The latest example comes via the security firm Upguard, which discovered open Amazon Web Services servers that contain more 1.8 billion social media records stored by the U.S. Central Command (Centcom) and U.S. Pacific Command (Pacom).
The records, which date back to 2009, include everything from Facebook posts to online news comments to web discussion forums about sports and politics. The data represents publicly-available information, but the scope and extent of it is remarkable:
Massive in scale, it is difficult to state exactly how or why these particular posts were collected over the course of almost a decade. Given the enormous size of these data stores, a cursory search reveals a number of foreign-sourced posts that either appear entirely benign, with no apparent ties to areas of concern for U.S. intelligence agencies, or ones that originate from American citizens, including a vast quantity of Facebook and Twitter posts, some stating political opinions.

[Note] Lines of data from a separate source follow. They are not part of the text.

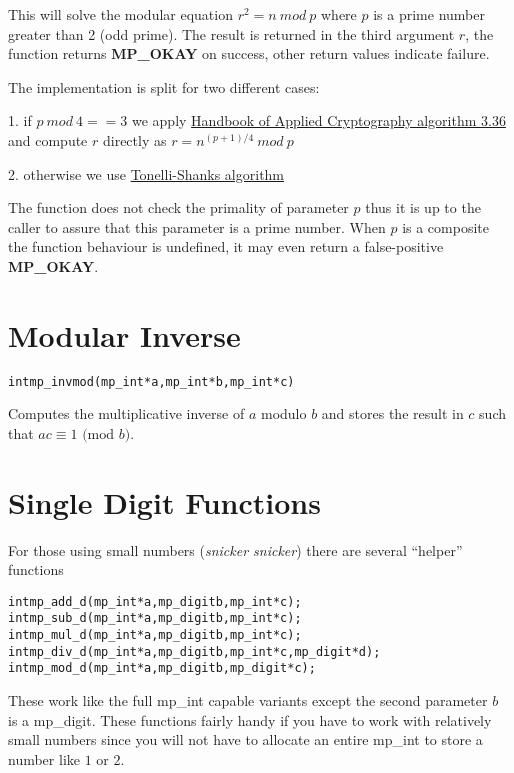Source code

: \documentclass[synpaper]{book}
\def\mod{{\mathit\ mod\ }}
\begin{document}
This will solve the modular equation $r^2 = n \mod p$ where $p$ is a prime number greater than 2 (odd prime).
The result is returned in the third argument $r$, the function returns \textbf{MP\_OKAY} on success,
other return values indicate failure.

The implementation is split for two different cases:

1. if $p \mod 4 == 3$ we apply \href{http://cacr.uwaterloo.ca/hac/}{Handbook of Applied Cryptography algorithm 3.36} and compute $r$ directly as
$r = n^{(p+1)/4} \mod p$

2. otherwise we use \href{https://en.wikipedia.org/wiki/Tonelli-Shanks_algorithm}{Tonelli-Shanks algorithm}

The function does not check the primality of parameter $p$ thus it is up to the caller to assure that this parameter
is a prime number. When $p$ is a composite the function behaviour is undefined, it may even return a false-positive
\textbf{MP\_OKAY}.

\section{Modular Inverse}
\begin{alltt}
int mp_invmod (mp_int * a, mp_int * b, mp_int * c)
\end{alltt}
Computes the multiplicative inverse of $a$ modulo $b$ and stores the result in $c$ such that $ac \equiv 1 \mbox{ (mod }b\mbox{)}$.

\section{Single Digit Functions}

For those using small numbers (\textit{snicker snicker}) there are several ``helper'' functions

    
\begin{alltt}
int mp_add_d(mp_int *a, mp_digit b, mp_int *c);
int mp_sub_d(mp_int *a, mp_digit b, mp_int *c);
int mp_mul_d(mp_int *a, mp_digit b, mp_int *c);
int mp_div_d(mp_int *a, mp_digit b, mp_int *c, mp_digit *d);
int mp_mod_d(mp_int *a, mp_digit b, mp_digit *c);
\end{alltt}

These work like the full mp\_int capable variants except the second parameter $b$ is a mp\_digit.  These
functions fairly handy if you have to work with relatively small numbers since you will not have to allocate
an entire mp\_int to store a number like $1$ or $2$.
\end{document}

Among the details collected are the web addresses of targeted posts, as well as other background details on the authors which provide further confirmation of their origins from American citizens.
As Upguard notes, the collection is also notable because it includes ordinary social media posts of American citizens, raising questions about the Pentagon’s surveillance practices.

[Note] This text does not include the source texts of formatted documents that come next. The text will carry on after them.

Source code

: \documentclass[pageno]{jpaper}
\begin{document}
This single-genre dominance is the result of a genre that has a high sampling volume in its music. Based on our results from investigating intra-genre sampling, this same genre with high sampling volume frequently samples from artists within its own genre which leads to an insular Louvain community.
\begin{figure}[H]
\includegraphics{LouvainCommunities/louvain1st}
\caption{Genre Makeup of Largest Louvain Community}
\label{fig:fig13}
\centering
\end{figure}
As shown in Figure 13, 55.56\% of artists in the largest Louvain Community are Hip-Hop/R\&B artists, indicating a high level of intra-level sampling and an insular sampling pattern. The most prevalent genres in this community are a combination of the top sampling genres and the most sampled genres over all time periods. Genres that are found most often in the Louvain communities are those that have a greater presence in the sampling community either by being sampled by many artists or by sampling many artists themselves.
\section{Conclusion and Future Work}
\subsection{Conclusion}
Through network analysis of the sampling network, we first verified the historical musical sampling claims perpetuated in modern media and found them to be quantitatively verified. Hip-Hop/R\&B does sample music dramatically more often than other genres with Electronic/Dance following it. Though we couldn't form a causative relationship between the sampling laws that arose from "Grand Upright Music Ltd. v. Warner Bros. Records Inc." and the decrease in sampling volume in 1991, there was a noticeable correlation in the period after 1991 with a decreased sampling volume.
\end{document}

The security firm was able to gain access to the data because a contractor used by the Defense Department stored it in a way that was accessible by anyone with an AWS account. Specifically, as CNN reports, the contractor put the social media trove onto three unsecured AWS servers, which could be discovered and accessed simply by doing keyword searches:
Amazon servers where data is stored, called S3 buckets, are private by default. Private means only authorized users can access them. For one to be made more widely accessible, someone would have to configure it to be available to all Amazon Web Services users, but users would need to know or find the name of the bucket in order to access it.
The discovery of the Defense Department’s social media repository is just the latest example of big institutions using cloud-based storage services to park massive amounts of data, and then failing to secure it. Other examples include the Republican Party doing this with the voter data of 200 million people, and Verizon posting data about 6 million subscribers on the open Internet.

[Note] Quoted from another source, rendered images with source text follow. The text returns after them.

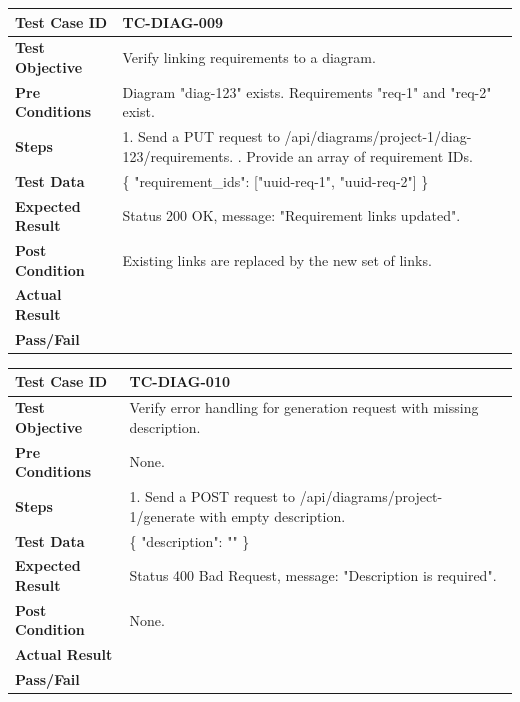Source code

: \begin{longtable}{|p{}|p{}|}
\hline
\textbf{Test Case ID} & TC-DIAG-009 \\ \hline
\textbf{Test Objective} & Verify linking requirements to a diagram. \\ \hline
\textbf{Pre Conditions} & Diagram "diag-123" exists. Requirements "req-1" and "req-2" exist. \\ \hline
\textbf{Steps} & 
1. Send a PUT request to /api/diagrams/project-1/diag-123/requirements. \newline
2. Provide an array of requirement IDs. \\ \hline
\textbf{Test Data} & \{ "requirement\_ids": ["uuid-req-1", "uuid-req-2"] \} \\ \hline
\textbf{Expected Result} & Status 200 OK, message: "Requirement links updated". \\ \hline
\textbf{Post Condition} & Existing links are replaced by the new set of links. \\ \hline
\textbf{Actual Result} &  \\ \hline
\textbf{Pass/Fail} &  \\ \hline
\end{longtable}

\begin{longtable}{|p{}|p{}|}
\hline
\textbf{Test Case ID} & TC-DIAG-010 \\ \hline
\textbf{Test Objective} & Verify error handling for generation request with missing description. \\ \hline
\textbf{Pre Conditions} & None. \\ \hline
\textbf{Steps} & 
1. Send a POST request to /api/diagrams/project-1/generate with empty description. \\ \hline
\textbf{Test Data} & \{ "description": "" \} \\ \hline
\textbf{Expected Result} & Status 400 Bad Request, message: "Description is required". \\ \hline
\textbf{Post Condition} & None. \\ \hline
\textbf{Actual Result} &  \\ \hline
\textbf{Pass/Fail} &  \\ \hline
\end{longtable}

Get Data Sheet, Fortune’s technology newsletter.
In response to Upguard’s discovery, Centcom has complained about the company using “unauthorized access” to get access to the data and “employing methods to circumvent security protocols.” It’s unclear is such claims are accurate, however, if the data was available to anyone on the web.
Meanwhile, some claim the issue is not Upguard’s discovery of the data but why the Pentagon is collecting so much of it in the first place:
“I know that the U.S. government still has this ‘collect it all’ mentality,” observed Mike Masnick, the editor of TechDirt, in an essay on Friday, “but as we’ve discussed over and over again, adding more hay to the haystack doesn’t make it easier to find the needles.”